This work exploits the high accuracy of the mixed 3−field u/e/p formulation to address materially non-linear inelastic problems including isochoric deformations.

Motivated by the strain-driven format of several constitutive equations used in FEA, the mixed u/s/p formulation is reinterpreted, selecting the deviatoric strains as primary variables, together with the displacements and the pressure field.

The mixed formulation is complemented with several constitutive equations suitable for Solid and Fluid Mechanics.

The convergence rate upon mesh refinement, as well as the enhanced accuracy of the stress and strain fields is proven in several non-linear problems with isochoric deformation in both the elastic and the inelastic ranges. 2D and 3D problems involving different FE discretizations are solved with J2−plasticity, J2−damage and Bingham models, all of them including strain localization. Numerical results show that perfectly convergent and mesh-independent results are achieved in terms of peak load, failure mechanism, stress release and energy dissipation. Revealing comparison with the u/p formulation is also addressed.
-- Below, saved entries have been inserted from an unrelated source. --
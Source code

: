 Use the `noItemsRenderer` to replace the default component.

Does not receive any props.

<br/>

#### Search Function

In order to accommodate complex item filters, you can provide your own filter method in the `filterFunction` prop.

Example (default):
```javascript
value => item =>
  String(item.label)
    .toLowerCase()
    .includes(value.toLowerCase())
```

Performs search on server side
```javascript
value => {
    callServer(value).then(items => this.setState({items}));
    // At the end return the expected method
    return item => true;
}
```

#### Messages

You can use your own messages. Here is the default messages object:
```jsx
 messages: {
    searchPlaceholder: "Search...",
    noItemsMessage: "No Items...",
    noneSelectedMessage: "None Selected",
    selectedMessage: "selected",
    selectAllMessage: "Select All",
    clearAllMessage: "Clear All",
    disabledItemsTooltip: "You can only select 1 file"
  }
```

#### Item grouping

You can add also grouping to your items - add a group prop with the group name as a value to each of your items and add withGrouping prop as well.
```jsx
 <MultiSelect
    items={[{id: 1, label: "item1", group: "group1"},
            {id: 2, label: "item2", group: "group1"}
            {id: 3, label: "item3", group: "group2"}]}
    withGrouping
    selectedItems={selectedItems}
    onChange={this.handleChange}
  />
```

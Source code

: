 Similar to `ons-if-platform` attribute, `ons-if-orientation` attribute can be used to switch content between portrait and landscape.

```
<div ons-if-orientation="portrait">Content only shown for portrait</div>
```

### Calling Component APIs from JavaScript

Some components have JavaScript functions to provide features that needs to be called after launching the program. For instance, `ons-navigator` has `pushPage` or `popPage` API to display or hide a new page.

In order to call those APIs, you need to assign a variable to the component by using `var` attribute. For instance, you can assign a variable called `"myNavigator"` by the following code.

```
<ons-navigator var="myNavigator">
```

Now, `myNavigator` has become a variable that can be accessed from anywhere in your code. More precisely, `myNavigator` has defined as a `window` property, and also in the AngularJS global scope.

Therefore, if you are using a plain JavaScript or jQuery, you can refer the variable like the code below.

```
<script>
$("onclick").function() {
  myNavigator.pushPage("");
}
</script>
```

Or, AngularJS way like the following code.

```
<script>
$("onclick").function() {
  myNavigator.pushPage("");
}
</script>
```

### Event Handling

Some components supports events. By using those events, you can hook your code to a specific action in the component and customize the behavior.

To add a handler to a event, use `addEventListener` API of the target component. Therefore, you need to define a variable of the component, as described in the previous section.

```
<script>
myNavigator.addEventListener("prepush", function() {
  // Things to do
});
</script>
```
这项工作利用混合3场u / e / p公式的高精度来解决材料非线性非线性问题，包括等速变形。

受FEA中使用的几个本构方程的应变驱动格式的激励，重新解释了混合的u / s / p公式，选择了偏应变作为主要变量，并选择了位移和压力场。

混合的配方补充了适用于固体和流体力学的几个本构方程。

网格细化的收敛速度以及应力场和应变场的增强精度已在弹性和非弹性范围内等速变形的几个非线性问题中得到证明。利用J 2-可塑性，J 2-损伤和Bingham模型解决了涉及不同FE离散的2 D和3 D问题，所有这些都包括应变局部化。数值结果表明，在峰值载荷，破坏机理，应力释放和能量耗散方面，均获得了完全收敛且与网格无关的结果。还讨论了与u / p公式的比较。